If one thing is for certain, Infinity Ward cares about the stories it tells. One of the greatest Call of Duty games ever made was done by Infinity Ward. Despite some of the original developers departing and forming Respawn Entertainment, many remained to keep the heart of the studio alive. One cannot dispute how Infinite Warfare’s release was met with backlash and controversy; the title is widely considered as one of the worst Call of Duty games in modern memory. All issues aside, the campaign of Infinite Warfare provided a fulfilling experience throughout, even with the cringe of Kit Harington’s villain. The story of Marines fighting for galactic peace against Mars separatists was definitely a departure for a Call of Duty game, but judged on its own merits, Infinite Warfare gave players a narrative campaign that rises above its counterparts.
Why was Infinite Warfare brought up in a Modern Warfare article? To identify where Infinity Ward has come from and how it expresses quality in its narrative campaigns. Like Infinite Warfare, Modern Warfare (2019) takes pride in the story it tells and seeks to raise the bar for Call of Duty narratives going forward. In this reboot to 2007’s Call of Duty 4: Modern Warfare, Infinity Ward has taken the beloved Modern Warfare universe and given players another reason to care. By focusing on near-realism and gritty narration, Infinity Ward has crafted a campaign that will, without a doubt, go down in history as one of the franchise’s greatest.
This year, Call of Duty made an adjustment to how its campaign could be played via an alternative difficulty modifier. In addition to the game’s standard four difficulty levels, Infinity Ward has added Realism, which acts as a modifier for the classic Veteran mode, albeit without a heads-up display (HUD). By aiming to present the most ‘realistic’ depiction of modern war, Realism mode forces players to act more cautiously when approaching situations.

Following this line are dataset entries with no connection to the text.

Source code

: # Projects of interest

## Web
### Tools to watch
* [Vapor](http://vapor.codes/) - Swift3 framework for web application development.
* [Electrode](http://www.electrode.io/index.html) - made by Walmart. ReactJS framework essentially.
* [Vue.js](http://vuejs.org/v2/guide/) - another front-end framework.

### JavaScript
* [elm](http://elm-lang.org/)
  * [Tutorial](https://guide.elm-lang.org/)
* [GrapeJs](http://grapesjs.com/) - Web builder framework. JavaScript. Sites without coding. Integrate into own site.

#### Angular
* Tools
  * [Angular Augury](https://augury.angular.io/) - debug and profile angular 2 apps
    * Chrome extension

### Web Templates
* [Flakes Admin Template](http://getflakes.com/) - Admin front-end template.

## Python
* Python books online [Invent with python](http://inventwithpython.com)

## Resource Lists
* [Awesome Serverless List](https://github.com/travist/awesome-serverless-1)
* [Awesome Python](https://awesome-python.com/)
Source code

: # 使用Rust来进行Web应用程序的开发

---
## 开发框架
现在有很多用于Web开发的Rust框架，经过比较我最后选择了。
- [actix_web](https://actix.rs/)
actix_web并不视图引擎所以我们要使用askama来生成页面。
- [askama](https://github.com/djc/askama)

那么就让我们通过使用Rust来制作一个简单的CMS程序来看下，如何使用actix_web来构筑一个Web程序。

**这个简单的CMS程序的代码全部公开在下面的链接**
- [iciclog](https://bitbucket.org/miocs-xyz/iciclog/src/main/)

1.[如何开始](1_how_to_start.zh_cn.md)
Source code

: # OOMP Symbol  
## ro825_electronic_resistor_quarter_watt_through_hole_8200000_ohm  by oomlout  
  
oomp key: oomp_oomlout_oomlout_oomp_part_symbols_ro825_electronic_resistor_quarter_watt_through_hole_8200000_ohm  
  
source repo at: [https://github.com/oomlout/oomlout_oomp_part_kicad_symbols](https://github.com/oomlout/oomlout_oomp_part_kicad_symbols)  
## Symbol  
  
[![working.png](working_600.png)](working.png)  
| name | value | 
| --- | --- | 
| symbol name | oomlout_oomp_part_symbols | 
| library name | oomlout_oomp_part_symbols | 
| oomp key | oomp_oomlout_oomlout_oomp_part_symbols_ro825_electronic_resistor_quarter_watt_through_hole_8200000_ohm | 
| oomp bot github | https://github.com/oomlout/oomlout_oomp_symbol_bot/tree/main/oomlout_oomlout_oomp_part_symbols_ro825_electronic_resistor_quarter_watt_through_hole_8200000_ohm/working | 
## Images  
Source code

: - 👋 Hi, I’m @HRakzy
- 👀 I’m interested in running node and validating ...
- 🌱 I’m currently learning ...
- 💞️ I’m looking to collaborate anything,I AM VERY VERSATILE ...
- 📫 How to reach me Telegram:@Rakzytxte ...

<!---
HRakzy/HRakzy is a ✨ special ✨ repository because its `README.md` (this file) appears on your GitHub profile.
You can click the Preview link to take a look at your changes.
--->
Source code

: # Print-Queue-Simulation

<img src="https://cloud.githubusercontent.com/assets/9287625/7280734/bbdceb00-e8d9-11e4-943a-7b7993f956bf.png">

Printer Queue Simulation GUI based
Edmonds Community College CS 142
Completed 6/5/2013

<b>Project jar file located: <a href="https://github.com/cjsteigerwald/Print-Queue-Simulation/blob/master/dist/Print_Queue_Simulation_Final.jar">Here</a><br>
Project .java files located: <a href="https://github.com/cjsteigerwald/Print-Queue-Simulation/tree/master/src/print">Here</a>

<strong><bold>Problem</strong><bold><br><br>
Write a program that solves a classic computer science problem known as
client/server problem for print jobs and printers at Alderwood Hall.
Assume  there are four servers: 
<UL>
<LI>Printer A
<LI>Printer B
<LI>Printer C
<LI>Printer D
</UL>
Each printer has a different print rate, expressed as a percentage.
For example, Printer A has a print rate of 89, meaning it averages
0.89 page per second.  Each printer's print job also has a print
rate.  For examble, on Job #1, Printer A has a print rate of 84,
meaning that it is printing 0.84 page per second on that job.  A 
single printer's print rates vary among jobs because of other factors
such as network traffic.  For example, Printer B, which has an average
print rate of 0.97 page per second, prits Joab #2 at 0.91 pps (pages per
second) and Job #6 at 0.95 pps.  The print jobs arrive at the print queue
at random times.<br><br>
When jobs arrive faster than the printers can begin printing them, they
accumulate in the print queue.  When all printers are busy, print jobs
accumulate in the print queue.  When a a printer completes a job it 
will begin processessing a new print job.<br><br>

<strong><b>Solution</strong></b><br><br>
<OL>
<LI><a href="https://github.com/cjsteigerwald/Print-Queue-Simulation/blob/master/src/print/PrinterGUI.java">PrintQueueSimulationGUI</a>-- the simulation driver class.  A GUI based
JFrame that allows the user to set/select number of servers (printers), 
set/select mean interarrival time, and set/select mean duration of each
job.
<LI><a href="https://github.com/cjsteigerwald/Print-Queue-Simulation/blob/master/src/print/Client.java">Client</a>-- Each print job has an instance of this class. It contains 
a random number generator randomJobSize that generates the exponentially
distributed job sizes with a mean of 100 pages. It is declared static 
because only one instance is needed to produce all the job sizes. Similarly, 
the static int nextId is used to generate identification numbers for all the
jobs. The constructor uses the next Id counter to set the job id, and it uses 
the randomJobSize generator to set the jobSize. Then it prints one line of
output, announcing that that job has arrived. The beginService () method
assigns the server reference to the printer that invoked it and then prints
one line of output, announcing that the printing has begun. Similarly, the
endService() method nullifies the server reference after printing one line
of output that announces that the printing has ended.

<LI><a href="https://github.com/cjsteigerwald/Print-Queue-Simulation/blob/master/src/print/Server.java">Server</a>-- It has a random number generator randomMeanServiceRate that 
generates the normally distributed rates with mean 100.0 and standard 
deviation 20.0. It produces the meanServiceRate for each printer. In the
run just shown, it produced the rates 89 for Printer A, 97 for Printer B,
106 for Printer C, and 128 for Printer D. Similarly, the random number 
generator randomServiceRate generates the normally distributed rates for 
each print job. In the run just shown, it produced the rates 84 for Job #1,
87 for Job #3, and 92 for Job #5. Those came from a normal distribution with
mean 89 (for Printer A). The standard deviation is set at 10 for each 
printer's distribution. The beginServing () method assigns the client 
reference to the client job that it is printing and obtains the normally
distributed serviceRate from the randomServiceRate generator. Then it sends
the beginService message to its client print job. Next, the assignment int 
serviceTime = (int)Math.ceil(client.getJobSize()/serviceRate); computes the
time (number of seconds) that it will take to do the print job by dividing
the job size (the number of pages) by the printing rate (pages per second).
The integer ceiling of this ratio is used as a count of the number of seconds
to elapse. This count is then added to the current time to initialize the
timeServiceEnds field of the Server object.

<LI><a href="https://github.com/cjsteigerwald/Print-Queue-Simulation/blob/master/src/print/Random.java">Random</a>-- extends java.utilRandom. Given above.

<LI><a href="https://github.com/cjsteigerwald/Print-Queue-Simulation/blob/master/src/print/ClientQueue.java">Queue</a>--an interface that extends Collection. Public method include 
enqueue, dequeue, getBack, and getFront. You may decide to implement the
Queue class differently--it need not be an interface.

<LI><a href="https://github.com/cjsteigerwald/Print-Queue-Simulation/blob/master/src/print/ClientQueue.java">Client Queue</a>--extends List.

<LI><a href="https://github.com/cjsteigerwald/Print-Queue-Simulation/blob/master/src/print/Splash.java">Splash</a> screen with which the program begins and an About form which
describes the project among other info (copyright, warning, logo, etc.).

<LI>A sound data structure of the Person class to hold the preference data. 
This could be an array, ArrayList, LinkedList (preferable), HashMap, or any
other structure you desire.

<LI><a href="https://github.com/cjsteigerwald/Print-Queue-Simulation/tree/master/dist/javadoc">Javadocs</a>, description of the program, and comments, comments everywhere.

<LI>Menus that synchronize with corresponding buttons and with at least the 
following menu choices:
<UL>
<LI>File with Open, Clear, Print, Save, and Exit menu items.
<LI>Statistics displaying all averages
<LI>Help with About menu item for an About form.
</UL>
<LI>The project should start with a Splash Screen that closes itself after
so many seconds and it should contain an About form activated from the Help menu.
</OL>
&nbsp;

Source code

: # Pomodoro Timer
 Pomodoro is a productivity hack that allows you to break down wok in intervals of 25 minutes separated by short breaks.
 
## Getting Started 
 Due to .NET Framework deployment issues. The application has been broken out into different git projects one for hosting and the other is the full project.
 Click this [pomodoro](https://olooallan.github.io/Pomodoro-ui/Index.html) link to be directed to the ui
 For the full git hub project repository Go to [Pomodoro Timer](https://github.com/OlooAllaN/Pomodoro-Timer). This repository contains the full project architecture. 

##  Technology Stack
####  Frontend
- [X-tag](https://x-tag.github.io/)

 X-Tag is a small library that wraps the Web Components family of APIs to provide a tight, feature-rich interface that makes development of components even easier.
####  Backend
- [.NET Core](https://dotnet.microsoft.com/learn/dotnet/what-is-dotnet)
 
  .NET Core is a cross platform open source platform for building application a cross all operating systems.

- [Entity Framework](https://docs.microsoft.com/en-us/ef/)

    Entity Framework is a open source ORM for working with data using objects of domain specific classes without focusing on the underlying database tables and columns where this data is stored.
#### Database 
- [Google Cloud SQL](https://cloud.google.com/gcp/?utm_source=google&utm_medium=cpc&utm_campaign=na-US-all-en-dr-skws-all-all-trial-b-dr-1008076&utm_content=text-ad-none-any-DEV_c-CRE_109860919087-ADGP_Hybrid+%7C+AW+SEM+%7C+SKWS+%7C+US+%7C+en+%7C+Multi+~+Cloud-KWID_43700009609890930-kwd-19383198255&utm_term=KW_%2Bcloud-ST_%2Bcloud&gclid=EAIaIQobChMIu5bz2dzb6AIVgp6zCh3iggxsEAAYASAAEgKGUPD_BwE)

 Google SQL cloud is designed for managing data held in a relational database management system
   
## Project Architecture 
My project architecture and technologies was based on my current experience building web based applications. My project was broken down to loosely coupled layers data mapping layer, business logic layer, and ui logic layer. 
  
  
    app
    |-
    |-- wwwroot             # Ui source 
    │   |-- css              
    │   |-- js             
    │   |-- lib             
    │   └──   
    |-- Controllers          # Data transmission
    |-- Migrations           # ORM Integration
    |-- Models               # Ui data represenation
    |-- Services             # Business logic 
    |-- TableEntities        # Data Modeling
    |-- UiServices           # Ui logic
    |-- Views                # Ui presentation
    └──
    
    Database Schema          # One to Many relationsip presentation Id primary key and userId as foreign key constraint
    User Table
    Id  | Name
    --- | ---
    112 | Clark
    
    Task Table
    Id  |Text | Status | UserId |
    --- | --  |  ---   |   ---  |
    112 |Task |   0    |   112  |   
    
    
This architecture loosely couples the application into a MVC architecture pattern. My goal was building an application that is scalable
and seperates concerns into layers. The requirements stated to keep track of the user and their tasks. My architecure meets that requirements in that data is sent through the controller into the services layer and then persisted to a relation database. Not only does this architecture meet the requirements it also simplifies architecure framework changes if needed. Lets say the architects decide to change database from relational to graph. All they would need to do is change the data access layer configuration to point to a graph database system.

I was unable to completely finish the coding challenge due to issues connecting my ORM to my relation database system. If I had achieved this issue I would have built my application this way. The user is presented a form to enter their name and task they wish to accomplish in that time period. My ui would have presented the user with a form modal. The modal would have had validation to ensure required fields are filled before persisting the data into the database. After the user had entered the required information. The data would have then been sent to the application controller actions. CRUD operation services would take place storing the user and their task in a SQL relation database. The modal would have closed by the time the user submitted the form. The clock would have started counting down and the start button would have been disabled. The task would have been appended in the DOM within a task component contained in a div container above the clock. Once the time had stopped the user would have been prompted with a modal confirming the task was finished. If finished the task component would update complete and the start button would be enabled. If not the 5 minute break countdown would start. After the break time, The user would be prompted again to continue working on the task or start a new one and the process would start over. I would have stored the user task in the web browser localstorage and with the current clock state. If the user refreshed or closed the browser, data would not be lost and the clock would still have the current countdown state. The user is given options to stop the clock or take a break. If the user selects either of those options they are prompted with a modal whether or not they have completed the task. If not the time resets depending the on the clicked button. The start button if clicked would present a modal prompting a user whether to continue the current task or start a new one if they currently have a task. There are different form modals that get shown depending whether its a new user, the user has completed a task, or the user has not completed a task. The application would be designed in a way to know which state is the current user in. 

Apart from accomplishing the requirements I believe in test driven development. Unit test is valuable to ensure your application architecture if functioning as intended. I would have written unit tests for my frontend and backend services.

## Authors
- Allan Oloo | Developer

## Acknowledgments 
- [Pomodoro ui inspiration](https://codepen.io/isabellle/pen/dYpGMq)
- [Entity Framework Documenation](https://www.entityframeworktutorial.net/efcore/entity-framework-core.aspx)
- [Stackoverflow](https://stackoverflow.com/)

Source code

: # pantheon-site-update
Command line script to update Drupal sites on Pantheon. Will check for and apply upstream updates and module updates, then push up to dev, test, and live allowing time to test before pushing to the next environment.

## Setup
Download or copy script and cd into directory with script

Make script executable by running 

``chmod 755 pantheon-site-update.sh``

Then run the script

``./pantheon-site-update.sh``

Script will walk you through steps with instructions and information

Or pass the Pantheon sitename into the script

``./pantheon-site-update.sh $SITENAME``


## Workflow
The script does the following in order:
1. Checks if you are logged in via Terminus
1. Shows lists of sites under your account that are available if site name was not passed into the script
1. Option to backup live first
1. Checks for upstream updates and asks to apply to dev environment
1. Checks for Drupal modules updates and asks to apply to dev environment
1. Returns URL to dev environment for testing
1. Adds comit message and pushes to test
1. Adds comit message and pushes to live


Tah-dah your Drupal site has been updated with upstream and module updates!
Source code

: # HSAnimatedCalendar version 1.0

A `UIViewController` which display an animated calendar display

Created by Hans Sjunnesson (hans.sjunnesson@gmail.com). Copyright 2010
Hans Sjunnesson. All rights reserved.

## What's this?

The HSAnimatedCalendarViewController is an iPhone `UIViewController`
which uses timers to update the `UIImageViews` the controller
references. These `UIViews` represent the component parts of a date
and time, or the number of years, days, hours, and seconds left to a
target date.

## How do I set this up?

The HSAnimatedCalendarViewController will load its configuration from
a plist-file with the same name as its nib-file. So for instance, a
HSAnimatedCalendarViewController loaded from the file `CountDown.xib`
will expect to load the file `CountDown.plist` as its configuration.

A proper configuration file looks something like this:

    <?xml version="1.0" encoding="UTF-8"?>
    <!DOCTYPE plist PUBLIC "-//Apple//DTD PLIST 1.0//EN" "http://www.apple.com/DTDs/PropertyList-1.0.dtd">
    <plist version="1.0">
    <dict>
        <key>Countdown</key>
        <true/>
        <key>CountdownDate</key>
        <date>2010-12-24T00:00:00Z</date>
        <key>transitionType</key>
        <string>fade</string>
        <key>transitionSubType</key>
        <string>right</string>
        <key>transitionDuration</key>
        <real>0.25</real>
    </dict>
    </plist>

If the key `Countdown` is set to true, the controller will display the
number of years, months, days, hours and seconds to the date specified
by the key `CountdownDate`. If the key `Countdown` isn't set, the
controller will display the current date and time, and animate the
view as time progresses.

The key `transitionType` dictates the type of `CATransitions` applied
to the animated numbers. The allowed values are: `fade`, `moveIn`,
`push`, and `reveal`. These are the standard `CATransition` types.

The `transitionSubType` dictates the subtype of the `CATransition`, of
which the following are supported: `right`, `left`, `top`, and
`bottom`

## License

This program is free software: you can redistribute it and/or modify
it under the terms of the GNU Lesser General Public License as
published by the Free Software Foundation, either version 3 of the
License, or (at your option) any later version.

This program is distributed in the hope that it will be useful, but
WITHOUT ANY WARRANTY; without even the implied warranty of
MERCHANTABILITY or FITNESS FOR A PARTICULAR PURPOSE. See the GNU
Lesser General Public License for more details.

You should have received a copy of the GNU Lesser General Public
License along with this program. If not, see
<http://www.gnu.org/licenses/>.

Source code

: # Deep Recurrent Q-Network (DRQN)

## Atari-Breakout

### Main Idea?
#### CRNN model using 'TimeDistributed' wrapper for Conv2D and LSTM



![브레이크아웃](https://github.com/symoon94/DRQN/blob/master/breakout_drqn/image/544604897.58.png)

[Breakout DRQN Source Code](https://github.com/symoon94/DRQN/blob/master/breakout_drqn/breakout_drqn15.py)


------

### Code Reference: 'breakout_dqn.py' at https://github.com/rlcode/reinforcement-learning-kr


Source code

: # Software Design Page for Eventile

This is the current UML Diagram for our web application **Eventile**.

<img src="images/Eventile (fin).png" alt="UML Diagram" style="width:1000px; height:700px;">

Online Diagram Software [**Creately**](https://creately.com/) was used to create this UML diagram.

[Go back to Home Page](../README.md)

With the removal of the HUD, players can no longer keep track of their ammunition and supplies, as well as indicators that provide assistance throughout the levels. For my playthrough of Modern Warfare, I opted into Realism mode first—mostly due to trophies—but also to experience the game in a way that I felt the developers had intended. Once my playthrough had concluded, I knew I made the right choice.
By the time I had seen the credits for Modern Warfare, I had clocked in around nine hours of playtime, a whole five hours more than others have claimed. The added time is attributed to the Realism mode, as it forces players to play slower, smarter, and more efficient. Experiencing less frustration with Modern Warfare’s campaign is possible at this difficulty due to how it encourages players to second guess how they would approach any given situation. With standard Veteran difficulty, and those below it, players could rely on crutches such as ammunition and grenade counts, along with enemy grenade indicators to outwit the AI and difficult mechanics.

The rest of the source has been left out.